[Material provided]:
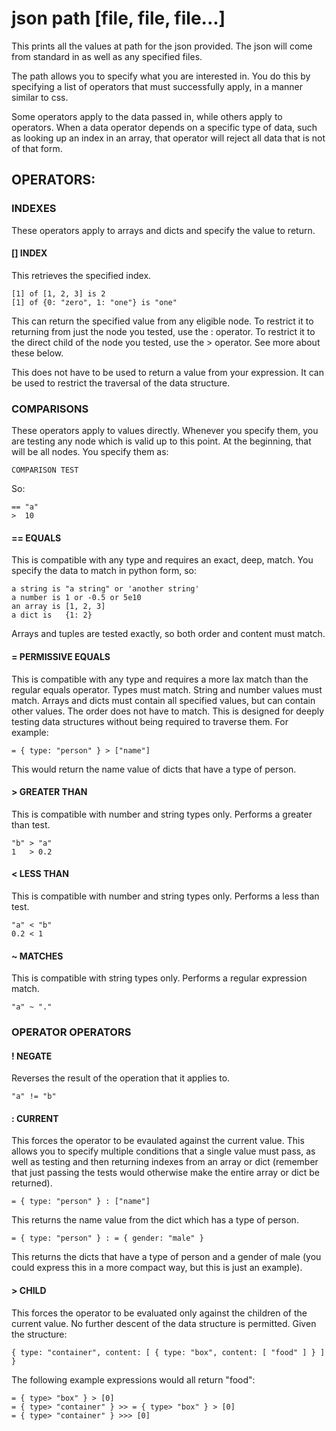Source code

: # json path [file, file, file...]

This prints all the values at path for the json provided. The json will come from standard in as well as any specified files.

The path allows you to specify what you are interested in. You do this by specifying a list of operators that must successfully apply, in a manner similar to css.

Some operators apply to the data passed in, while others apply to operators. When a data operator depends on a specific type of data, such as looking up an index in an array, that operator will reject all data that is not of that form.

## OPERATORS:

### INDEXES

These operators apply to arrays and dicts and specify the value to return.

#### []  INDEX
This retrieves the specified index.

    [1] of [1, 2, 3] is 2
    [1] of {0: "zero", 1: "one"} is "one"

This can return the specified value from any eligible node. To restrict it to returning from just the node you tested, use the : operator. To restrict it to the direct child of the node you tested, use the > operator. See more about these below.

This does not have to be used to return a value from your expression. It can be used to restrict the traversal of the data structure.

### COMPARISONS
    
These operators apply to values directly. Whenever you specify them, you are testing any node which is valid up to this point. At the beginning, that will be all nodes. You specify them as:

    COMPARISON TEST

So:

    == "a"
    >  10

#### == EQUALS
This is compatible with any type and requires an exact, deep, match. You specify the data to match in python form, so:

    a string is "a string" or 'another string'
    a number is 1 or -0.5 or 5e10
    an array is [1, 2, 3]
    a dict is   {1: 2}

Arrays and tuples are tested exactly, so both order and content must match.

#### = PERMISSIVE EQUALS
This is compatible with any type and requires a more lax match than the regular equals operator. Types must match. String and number values must match. Arrays and dicts must contain all specified values, but can contain other values. The order does not have to match. This is designed for deeply testing data structures without being required to traverse them. For example:

    = { type: "person" } > ["name"]

This would return the name value of dicts that have a type of person.

#### > GREATER THAN
This is compatible with number and string types only. Performs a greater than test.

    "b" > "a"
    1   > 0.2

#### < LESS THAN
This is compatible with number and string types only. Performs a less than test.

    "a" < "b"
    0.2 < 1

#### ~ MATCHES
This is compatible with string types only. Performs a regular expression match.

    "a" ~ "."
 
### OPERATOR OPERATORS

#### ! NEGATE
Reverses the result of the operation that it applies to.

    "a" != "b"

#### : CURRENT
This forces the operator to be evaulated against the current value. This allows you to specify multiple conditions that a single value must pass, as well as testing and then returning indexes from an array or dict (remember that just passing the tests would otherwise make the entire array or dict be returned).

    = { type: "person" } : ["name"]

This returns the name value from the dict which has a type of person.

    = { type: "person" } : = { gender: "male" }

This returns the dicts that have a type of person and a gender of male (you could express this in a more compact way, but this is just an example).

#### > CHILD
This forces the operator to be evaluated only against the children of the current value. No further descent of the data structure is permitted. Given the structure:

    { type: "container", content: [ { type: "box", content: [ "food" ] } ] }

The following example expressions would all return "food":

    = { type> "box" } > [0]
    = { type> "container" } >> = { type> "box" } > [0]
    = { type> "container" } >>> [0]

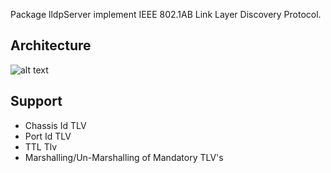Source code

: Package lldpServer implement IEEE 802.1AB Link Layer Discovery Protocol.
## Architecture
![alt text](https://github.com/SnapRoute/l2/blob/master/lldp/docs/LLDP_Design.png "Architecture")
## Support
 - Chassis Id TLV
 - Port Id TLV
 - TTL Tlv
 - Marshalling/Un-Marshalling of Mandatory TLV's

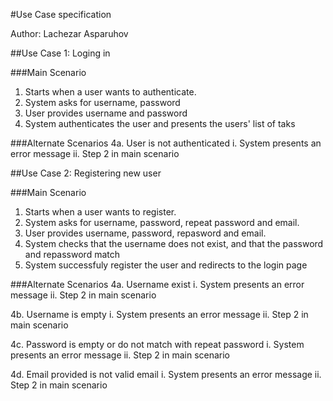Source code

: 
#Use Case specification

Author: Lachezar Asparuhov 

##Use Case 1: Loging in 

###Main Scenario
 
  1. Starts when a user wants to authenticate.
  2. System asks for username, password
  3. User provides username and password
  4. System authenticates the user and presents the users' list of taks
 
 ###Alternate Scenarios 
  4a. User is not authenticated
    i. System presents an error message
    ii. Step 2 in main scenario

##Use Case 2: Registering new user

###Main Scenario
 
  1. Starts when a user wants to register.
  2. System asks for username, password, repeat password and email.
  3. User provides username, password, repasword and email.
  4. System checks that the username does not exist, and that the password and repassword match
  5. System successfuly register the user and redirects to the login page
 
 ###Alternate Scenarios 
  4a. Username exist 
    i. System presents an error message
    ii. Step 2 in main scenario
    
  4b. Username is empty
    i. System presents an error message
    ii. Step 2 in main scenario
    
  4c. Password is empty or do not match with repeat password
    i. System presents an error message
    ii. Step 2 in main scenario
    
  4d. Email provided is not valid email
    i. System presents an error message
    ii. Step 2 in main scenario
    
    
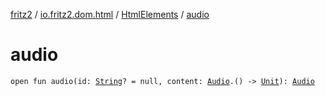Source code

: [fritz2](../../index.md) / [io.fritz2.dom.html](../index.md) / [HtmlElements](index.md) / [audio](./audio.md)

# audio

`open fun audio(id: `[`String`](https://kotlinlang.org/api/latest/jvm/stdlib/kotlin/-string/index.html)`? = null, content: `[`Audio`](../-audio/index.md)`.() -> `[`Unit`](https://kotlinlang.org/api/latest/jvm/stdlib/kotlin/-unit/index.html)`): `[`Audio`](../-audio/index.md)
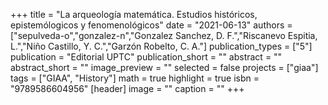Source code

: +++
title = "La arqueología matemática. Estudios históricos, epistemólogicos y fenomenológicos"
date = "2021-06-13"
authors = ["sepulveda-o","gonzalez-n","Gonzalez Sanchez, D. F.","Riscanevo Espitia, L.","Niño Castillo, Y. C.","Garzón Robelto, C. A."]
publication_types = ["5"]
publication = "Editorial UPTC"
publication_short = ""
abstract = ""
abstract_short = ""
image_preview = ""
selected = false
projects = ["giaa"]
tags = ["GIAA", "History"]
math = true
highlight = true
isbn = "9789586604956"
[header]
image = ""
caption = ""
+++
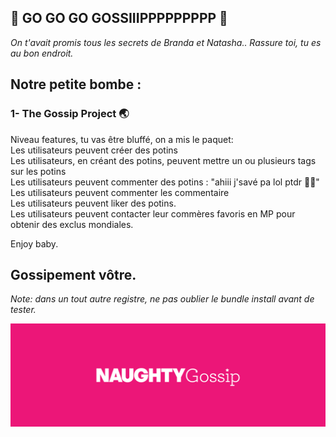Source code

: 
  ## 👭 GO GO GO GOSSIIIPPPPPPPPP 👭

  *On t'avait promis tous les secrets de Branda et Natasha.. Rassure toi, tu es au bon endroit.*

  <h2> Notre petite bombe :</h2>

  ### 1- The Gossip Project 🌏

  Niveau features, tu vas être bluffé, on a mis le paquet: </br>
  Les utilisateurs peuvent créer des potins</br>
  Les utilisateurs, en créant des potins, peuvent mettre un ou plusieurs tags sur les potins</br>
  Les utilisateurs peuvent commenter des potins : "ahiii j'savé pa lol ptdr 💁‍♂️"</br>
  Les utilisateurs peuvent commenter les commentaire</br>
  Les utilisateurs peuvent liker des potins.</br>
  Les utilisateurs peuvent contacter leur commères favoris en MP pour obtenir des exclus mondiales.

  Enjoy baby.

  <h2> Gossipement vôtre.</h2>

  *Note: dans un tout autre registre, ne pas oublier le bundle install avant de tester.*

  ![Gossip_logo](gossip_logo.png)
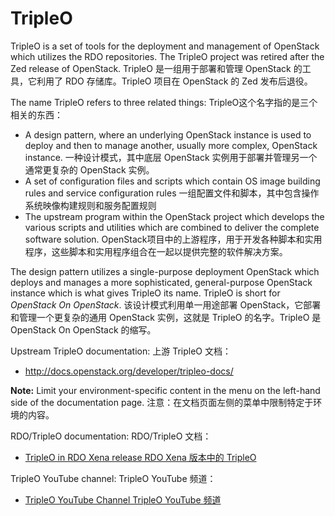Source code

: # TripleO

TripleO is a set of tools for the deployment and management of OpenStack which  utilizes the RDO repositories. The TripleO project was retired after the Zed release of OpenStack.
TripleO 是一组用于部署和管理 OpenStack 的工具，它利用了 RDO 存储库。TripleO 项目在 OpenStack 的 Zed 发布后退役。

The name TripleO refers to three related things:
TripleO这个名字指的是三个相关的东西：

- A design pattern, where an underlying OpenStack instance is used to  deploy and then to manage another, usually more complex, OpenStack  instance.
  一种设计模式，其中底层 OpenStack 实例用于部署并管理另一个通常更复杂的 OpenStack 实例。
- A set of configuration files and scripts which contain OS image building rules and service configuration rules
  一组配置文件和脚本，其中包含操作系统映像构建规则和服务配置规则
- The upstream program within the OpenStack project which develops the  various scripts and utilities which are combined to deliver the complete software solution.
  OpenStack项目中的上游程序，用于开发各种脚本和实用程序，这些脚本和实用程序组合在一起以提供完整的软件解决方案。

The design pattern utilizes a single-purpose deployment OpenStack which  deploys and manages a more sophisticated, general-purpose OpenStack  instance which is what gives TripleO its name. TripleO is short for *OpenStack On OpenStack*.
该设计模式利用单一用途部署 OpenStack，它部署和管理一个更复杂的通用 OpenStack 实例，这就是 TripleO 的名字。TripleO 是 OpenStack On OpenStack 的缩写。

Upstream TripleO documentation:
上游 TripleO 文档：

- http://docs.openstack.org/developer/tripleo-docs/

**Note:** Limit your environment-specific content in the menu on the left-hand side of the documentation page.
注意：在文档页面左侧的菜单中限制特定于环境的内容。

RDO/TripleO documentation:
RDO/TripleO 文档：

- [TripleO in RDO Xena release
  RDO Xena 版本中的 TripleO](https://www.rdoproject.org/documentation/tripleo-in-xena)

TripleO YouTube channel:
TripleO YouTube 频道：

- [TripleO YouTube Channel TripleO YouTube 频道](https://www.youtube.com/channel/UCNGDxZGwUELpgaBoLvABsTA/)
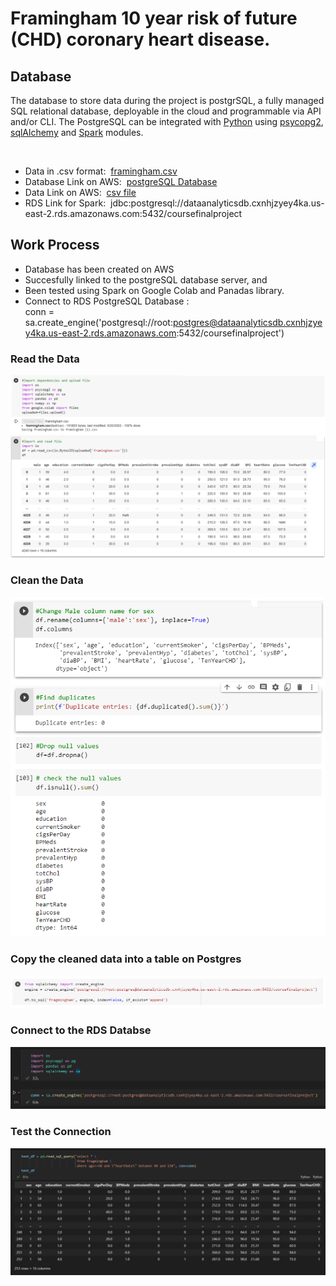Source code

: # Framingham 10 year risk of future (CHD) coronary heart disease.


## Database

The database to store data during the project is postgrSQL, a fully managed SQL relational database, deployable in the cloud and programmable via API and/or CLI. The PostgreSQL can be integrated with [Python](https://stackabuse.com/working-with-postgresql-in-python/) using [psycopg2](https://www.tutorialspoint.com/postgresql/postgresql_python.htm), [sqlAlchemy](https://docs.sqlalchemy.org/en/14/dialects/postgresql.html) and [Spark](https://spark.apache.org/docs/latest/) modules. <br/>

<br>

- Data in .csv format:&nbsp; [framingham.csv](framingham.csv)
- Database Link on AWS:&nbsp; [postgreSQL Database](dataanalyticsdb.cxnhjzyey4ka.us-east-2.rds.amazonaws.com) 
- Data Link on AWS:&nbsp; [csv file](https://classprojectdata.s3.amazonaws.com/framingham.csv)
- RDS Link for Spark:&nbsp;  jdbc:postgresql://dataanalyticsdb.cxnhjzyey4ka.us-east-2.rds.amazonaws.com:5432/coursefinalproject


## Work Process

- Database has been created on AWS
- Succesfully linked to the postgreSQL database server, and 
- Been tested using Spark on Google Colab and Panadas library.
- Connect to RDS PostgreSQL Database : <br/> conn = sa.create_engine('postgresql://root:postgres@dataanalyticsdb.cxnhjzyey4ka.us-east-2.rds.amazonaws.com:5432/coursefinalproject')

### Read the Data

![readData.png](Images/readData.png)

### Clean the Data

![cleanData.png](Images/cleanData.png)


### Copy the cleaned data into a table on Postgres

![copytoPostgres.png](Images/copytoPostgres.png)


### Connect to the RDS Databse

![rdsConnect.png](Images/rdsConnect.png)

### Test the Connection

![testConnection.png](Images/testConnection.png)


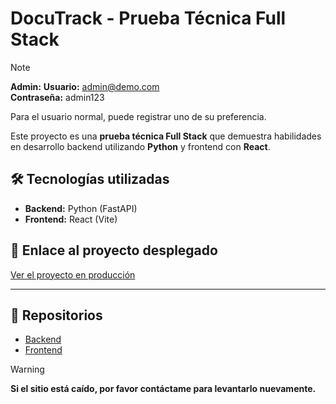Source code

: # DocuTrack - Prueba Técnica Full Stack

> [!NOTE]
> **Admin:**
> **Usuario:** admin@demo.com  
> **Contraseña:** admin123
>
> Para el usuario normal, puede registrar uno de su preferencia.

Este proyecto es una **prueba técnica Full Stack** que demuestra habilidades en desarrollo backend utilizando **Python** y frontend con **React**.

## 🛠 Tecnologías utilizadas

- **Backend:** Python (FastAPI)  
- **Frontend:** React (Vite)

## 🚀 Enlace al proyecto desplegado

[Ver el proyecto en producción](https://dtfront-production.up.railway.app/)

---

## 📂 Repositorios

- [Backend](https://github.com/mrdavis-dev/dt_backend)  
- [Frontend](https://github.com/mrdavis-dev/dt_front)

> [!WARNING]
> **Si el sitio está caído, por favor contáctame para levantarlo nuevamente.**
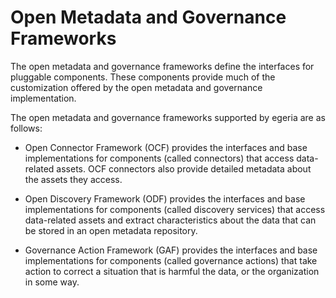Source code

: <!-- SPDX-License-Identifier: Apache-2.0 -->
  
# Open Metadata and Governance Frameworks
  
The open metadata and governance frameworks define the interfaces for pluggable components.  These
components provide much of the customization offered by the open metadata and governance
implementation.

The open metadata and governance frameworks supported by egeria are as follows:
  
* Open Connector Framework (OCF) provides the interfaces and base implementations for components
(called connectors) that access data-related assets.
OCF connectors also provide detailed metadata about the assets they access.

* Open Discovery Framework (ODF) provides the interfaces and base implementations for components
(called discovery services) that access data-related assets and extract characteristics 
about the data that can be stored in an open metadata repository.

* Governance Action Framework (GAF) provides the interfaces and base implementations for components
(called governance actions) that take action to correct a situation that is harmful the data,
or the organization in some way.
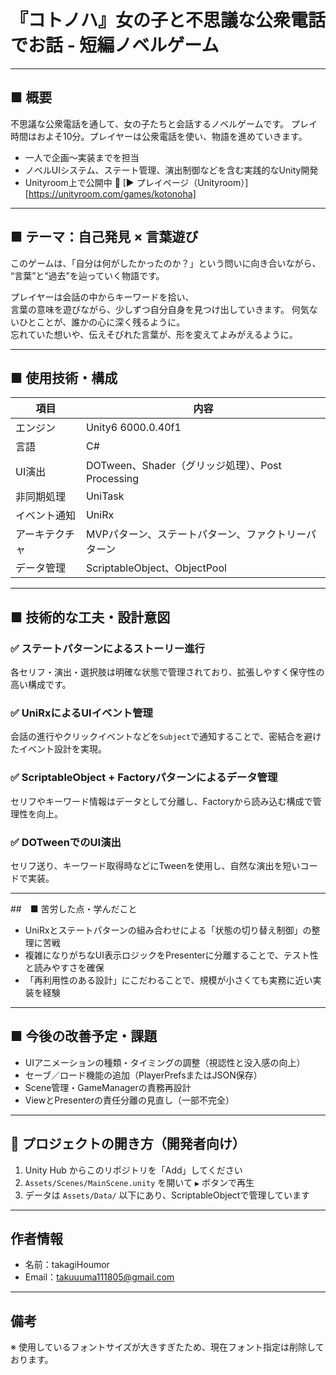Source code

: # 『コトノハ』女の子と不思議な公衆電話でお話 - 短編ノベルゲーム

---

## ■ 概要
不思議な公衆電話を通して、女の子たちと会話するノベルゲームです。
プレイ時間はおよそ10分。プレイヤーは公衆電話を使い、物語を進めていきます。
- 一人で企画〜実装までを担当
- ノベルUIシステム、ステート管理、演出制御などを含む実践的なUnity開発
- Unityroom上で公開中
🔗 [▶ プレイページ（Unityroom）][https://unityroom.com/games/kotonoha]

---

## ■ テーマ：自己発見 × 言葉遊び
このゲームは、「自分は何がしたかったのか？」という問いに向き合いながら、  
“言葉”と“過去”を辿っていく物語です。

プレイヤーは会話の中からキーワードを拾い、  
言葉の意味を遊びながら、少しずつ自分自身を見つけ出していきます。
何気ないひとことが、誰かの心に深く残るように。  
忘れていた想いや、伝えそびれた言葉が、形を変えてよみがえるように。

---

## ■ 使用技術・構成

| 項目 | 内容 |
|------|------|
| エンジン | Unity6 6000.0.40f1 |
| 言語 | C# |
| UI演出 | DOTween、Shader（グリッジ処理）、Post Processing|
| 非同期処理 | UniTask |
| イベント通知 | UniRx |
| アーキテクチャ | MVPパターン、ステートパターン、ファクトリーパターン |
| データ管理 | ScriptableObject、ObjectPool


---

## ■ 技術的な工夫・設計意図

### ✅ ステートパターンによるストーリー進行
各セリフ・演出・選択肢は明確な状態で管理されており、拡張しやすく保守性の高い構成です。

### ✅ UniRxによるUIイベント管理
会話の進行やクリックイベントなどを`Subject`で通知することで、密結合を避けたイベント設計を実現。

### ✅ ScriptableObject + Factoryパターンによるデータ管理
セリフやキーワード情報はデータとして分離し、Factoryから読み込む構成で管理性を向上。

### ✅ DOTweenでのUI演出
セリフ送り、キーワード取得時などにTweenを使用し、自然な演出を短いコードで実装。

---

##　■ 苦労した点・学んだこと

- UniRxとステートパターンの組み合わせによる「状態の切り替え制御」の整理に苦戦  
- 複雑になりがちなUI表示ロジックをPresenterに分離することで、テスト性と読みやすさを確保  
- 「再利用性のある設計」にこだわることで、規模が小さくても実務に近い実装を経験

---

## ■ 今後の改善予定・課題

- UIアニメーションの種類・タイミングの調整（視認性と没入感の向上）
- セーブ／ロード機能の追加（PlayerPrefsまたはJSON保存）
- Scene管理・GameManagerの責務再設計
- ViewとPresenterの責任分離の見直し（一部不完全）

---

## 📂 プロジェクトの開き方（開発者向け）

1. Unity Hub からこのリポジトリを「Add」してください  
2. `Assets/Scenes/MainScene.unity` を開いて `▶` ボタンで再生  
3. データは `Assets/Data/` 以下にあり、ScriptableObjectで管理しています

---

##  作者情報

- 名前：takagiHoumor
- Email：takuuuma111805@gmail.com 

---

##  備考
※ 使用しているフォントサイズが大きすぎたため、現在フォント指定は削除しております。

[Task description]: Transcribe, exactly and without additions, the lines of the records above, beginning with the line that contains "忘れていた想いや、伝えそびれた言葉が、形を変えてよみがえるように。" and ending with the line that contains "アーキテクチャ | MVPパターン、ステートパターン、ファクトリーパターン |", both included.

[Answer to this task]:
忘れていた想いや、伝えそびれた言葉が、形を変えてよみがえるように。

---

## ■ 使用技術・構成

| 項目 | 内容 |
|------|------|
| エンジン | Unity6 6000.0.40f1 |
| 言語 | C# |
| UI演出 | DOTween、Shader（グリッジ処理）、Post Processing|
| 非同期処理 | UniTask |
| イベント通知 | UniRx |
| アーキテクチャ | MVPパターン、ステートパターン、ファクトリーパターン |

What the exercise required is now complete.